Отношения Сенявина с французами стали очень напряженными. Миновали времена, когда можно было отделываться любезностями и символическими дружественными жестами, когда Жюно со всей свитой обедал на корабле у Сенявина, а Сенявин со свитой бывал у Жюно, когда за этими обедами при громе оркестра провозглашались тосты за здоровье Александра и Наполеона, когда в день именин Наполеона гремели приветственные залпы со всех русских кораблей и т. п. Приближались дни, когда нужно было ждать прямого нападения непрерывно высаживавшихся английских морских и сухопутных сил на французов в Лиссабоне и во всей Португалии. Жюно хотел во. что бы то ни стало втянуть в борьбу русских, заставить Сенявина принять активное участие в англо-французской войне.

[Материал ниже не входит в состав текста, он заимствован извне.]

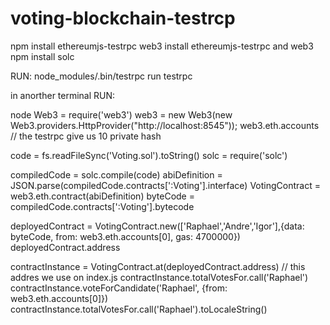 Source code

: # voting-blockchain-testrcp

npm install ethereumjs-testrpc web3 install ethereumjs-testrpc and web3
npm install solc

RUN: 
node_modules/.bin/testrpc run testrpc

in anorther terminal RUN:

node
Web3 = require('web3')
web3 = new Web3(new Web3.providers.HttpProvider("http://localhost:8545"));
web3.eth.accounts // the testrpc give us 10 private hash

code = fs.readFileSync('Voting.sol').toString()
solc = require('solc')

compiledCode = solc.compile(code)
abiDefinition = JSON.parse(compiledCode.contracts[':Voting'].interface)
VotingContract = web3.eth.contract(abiDefinition)
byteCode = compiledCode.contracts[':Voting'].bytecode

deployedContract = VotingContract.new(['Raphael','Andre','Igor'],{data: byteCode, from: web3.eth.accounts[0], gas: 4700000})
deployedContract.address

contractInstance = VotingContract.at(deployedContract.address) // this addres we use on index.js
contractInstance.totalVotesFor.call('Raphael')
contractInstance.voteForCandidate('Raphael', {from: web3.eth.accounts[0]})
contractInstance.totalVotesFor.call('Raphael').toLocaleString()
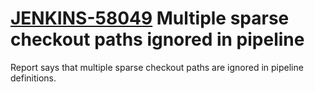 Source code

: # [JENKINS-58049](https://issues.jenkins.io/browse/JENKINS-58049) Multiple sparse checkout paths ignored in pipeline

Report says that multiple sparse checkout paths are ignored in pipeline definitions.
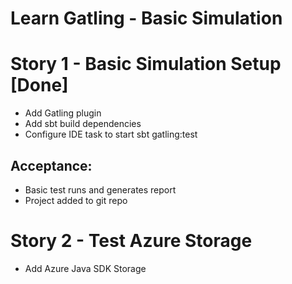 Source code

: # Learn Gatling - Basic Simulation

# Story 1 - Basic Simulation Setup [Done]
- Add Gatling plugin
- Add sbt build dependencies
- Configure IDE task to start sbt gatling:test
## Acceptance: 
- Basic test runs and generates report
- Project added to git repo

# Story 2 - Test Azure Storage
- Add Azure Java SDK Storage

Весьма понятно, зачем этого так хотелось и Наполеону и его наместнику. Ведь 1808 год был годом Эрфуртского свидания обоих императоров, годом, когда Наполеону во что бы то ни стало нужно было демонстрировать перед всей Европой необычайную будто бы прочность и искренность франко-русского союза, заключенного в Тильзите. Народная война против Наполеона в соседней Испании принимала все более острые формы. Из Вены шпионы доносили французскому императору о деятельнейших вооружениях в Австрии. При этих условиях Наполеон никак не мог дать герцогу д'Абрантесу достаточно сил, чтобы удержать Португалию в своей власти. Для Наполеона не так важна была помощь нескольких тысяч русских в Лиссабоне, как первое после Тильзита совместное военное выступление русских и французов против Англии на главах всей Европы. Прямое участие Сенявина в борьбе против английского десанта и английских морских сил в Португалии могло бы стать многозначительным предостережением для австрийцев, [333] которые, готовясь к новой войне против Наполеона, были убеждены, что русские против них ни за что не выступят и что франко-русский союз — дело платоническое, а не реальное.

Вот почему нажим на Сенявина со стороны герцога д'Абрантеса усиливался со дня на день. Но туг коса нашла на камень. Погубить свою эскадру для того, чтобы произвести угодную Наполеону политическую демонстрацию, русский адмирал не пожелал. Не для того он и его моряки и солдаты упорно сражались в 1806—1807 гг., вплоть до Тильзитского мира, чтобы вдруг, ни с того ни с сего, отдать свои корабли и свою жизнь для поддержки этих же французских захватчиков в Португалии.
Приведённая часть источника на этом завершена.